AIM OF THE TASK >> In the listing beneath this line, copy exactly the lines starting with the one containing "tiene multiplicidad infinita." and going on through the one containing "Los ejes en".

RECORDED DATA >>

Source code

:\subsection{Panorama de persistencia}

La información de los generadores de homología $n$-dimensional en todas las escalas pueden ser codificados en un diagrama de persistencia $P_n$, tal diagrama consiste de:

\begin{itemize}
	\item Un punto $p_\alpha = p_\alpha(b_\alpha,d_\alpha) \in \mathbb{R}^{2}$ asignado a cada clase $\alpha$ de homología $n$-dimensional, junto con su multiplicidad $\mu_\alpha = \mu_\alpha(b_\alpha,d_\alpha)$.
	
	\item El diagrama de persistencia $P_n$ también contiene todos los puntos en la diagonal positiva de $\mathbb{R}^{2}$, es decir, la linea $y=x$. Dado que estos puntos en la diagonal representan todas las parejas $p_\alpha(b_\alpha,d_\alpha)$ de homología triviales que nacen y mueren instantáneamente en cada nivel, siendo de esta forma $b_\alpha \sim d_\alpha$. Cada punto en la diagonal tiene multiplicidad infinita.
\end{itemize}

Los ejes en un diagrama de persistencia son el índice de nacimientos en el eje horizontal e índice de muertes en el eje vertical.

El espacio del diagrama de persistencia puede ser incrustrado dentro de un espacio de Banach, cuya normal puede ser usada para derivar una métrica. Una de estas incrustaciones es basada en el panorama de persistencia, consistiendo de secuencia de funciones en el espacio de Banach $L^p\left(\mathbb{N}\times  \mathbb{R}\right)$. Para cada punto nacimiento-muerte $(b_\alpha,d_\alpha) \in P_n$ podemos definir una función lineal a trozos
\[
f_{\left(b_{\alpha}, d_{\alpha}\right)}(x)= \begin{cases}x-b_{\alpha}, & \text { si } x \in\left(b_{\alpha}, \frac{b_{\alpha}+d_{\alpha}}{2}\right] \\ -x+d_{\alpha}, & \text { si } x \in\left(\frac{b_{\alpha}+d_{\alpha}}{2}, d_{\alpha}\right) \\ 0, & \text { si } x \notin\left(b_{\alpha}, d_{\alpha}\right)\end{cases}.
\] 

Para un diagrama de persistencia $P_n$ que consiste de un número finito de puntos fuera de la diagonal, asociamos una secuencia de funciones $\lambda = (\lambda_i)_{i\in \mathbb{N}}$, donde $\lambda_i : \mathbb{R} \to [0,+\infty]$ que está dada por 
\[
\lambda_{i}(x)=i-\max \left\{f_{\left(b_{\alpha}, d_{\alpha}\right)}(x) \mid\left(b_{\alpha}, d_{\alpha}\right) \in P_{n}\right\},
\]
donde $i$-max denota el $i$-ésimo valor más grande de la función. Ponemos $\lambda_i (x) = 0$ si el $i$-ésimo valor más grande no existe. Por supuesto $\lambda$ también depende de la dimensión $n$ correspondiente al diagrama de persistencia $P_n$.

==

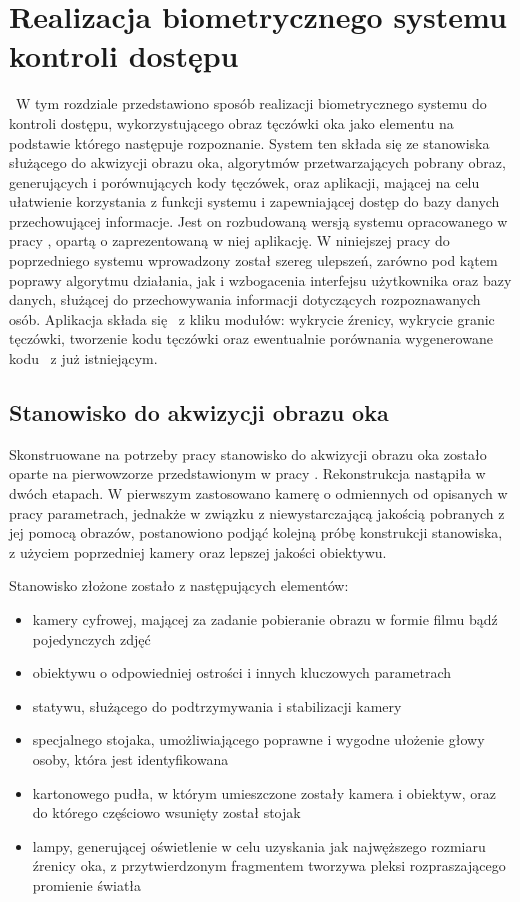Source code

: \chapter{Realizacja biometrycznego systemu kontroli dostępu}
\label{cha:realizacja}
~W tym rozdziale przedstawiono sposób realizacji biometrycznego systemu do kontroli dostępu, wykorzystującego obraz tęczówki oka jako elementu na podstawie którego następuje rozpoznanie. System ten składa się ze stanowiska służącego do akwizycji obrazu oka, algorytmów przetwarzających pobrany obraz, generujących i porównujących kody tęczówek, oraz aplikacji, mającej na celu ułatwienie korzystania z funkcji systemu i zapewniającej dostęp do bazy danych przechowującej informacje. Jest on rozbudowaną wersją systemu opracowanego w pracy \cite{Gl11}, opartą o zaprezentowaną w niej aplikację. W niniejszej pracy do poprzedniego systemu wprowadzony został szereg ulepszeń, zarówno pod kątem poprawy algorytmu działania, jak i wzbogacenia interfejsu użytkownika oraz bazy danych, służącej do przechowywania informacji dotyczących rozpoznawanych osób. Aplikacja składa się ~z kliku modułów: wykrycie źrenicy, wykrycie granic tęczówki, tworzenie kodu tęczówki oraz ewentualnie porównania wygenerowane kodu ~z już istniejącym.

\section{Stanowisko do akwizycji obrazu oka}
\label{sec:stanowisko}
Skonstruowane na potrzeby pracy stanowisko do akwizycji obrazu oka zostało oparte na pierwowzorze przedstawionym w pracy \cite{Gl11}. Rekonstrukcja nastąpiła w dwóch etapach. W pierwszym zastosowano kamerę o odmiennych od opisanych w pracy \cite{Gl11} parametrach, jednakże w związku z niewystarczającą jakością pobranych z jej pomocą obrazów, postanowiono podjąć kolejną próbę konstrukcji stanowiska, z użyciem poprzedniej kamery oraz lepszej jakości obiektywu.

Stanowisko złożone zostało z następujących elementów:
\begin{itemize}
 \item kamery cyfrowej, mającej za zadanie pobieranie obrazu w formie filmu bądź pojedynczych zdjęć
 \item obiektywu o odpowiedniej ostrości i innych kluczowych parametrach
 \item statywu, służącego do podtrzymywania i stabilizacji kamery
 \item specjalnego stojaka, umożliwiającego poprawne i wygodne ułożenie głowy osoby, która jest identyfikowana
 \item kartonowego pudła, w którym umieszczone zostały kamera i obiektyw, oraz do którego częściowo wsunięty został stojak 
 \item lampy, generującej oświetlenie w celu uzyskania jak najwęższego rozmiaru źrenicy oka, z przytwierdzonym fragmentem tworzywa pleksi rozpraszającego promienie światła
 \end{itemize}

EXPECTED OUTPUT >>
	\item El diagrama de persistencia $P_n$ también contiene todos los puntos en la diagonal positiva de $\mathbb{R}^{2}$, es decir, la linea $y=x$. Dado que estos puntos en la diagonal representan todas las parejas $p_\alpha(b_\alpha,d_\alpha)$ de homología triviales que nacen y mueren instantáneamente en cada nivel, siendo de esta forma $b_\alpha \sim d_\alpha$. Cada punto en la diagonal tiene multiplicidad infinita.
\end{itemize}

Los ejes en un diagrama de persistencia son el índice de nacimientos en el eje horizontal e índice de muertes en el eje vertical.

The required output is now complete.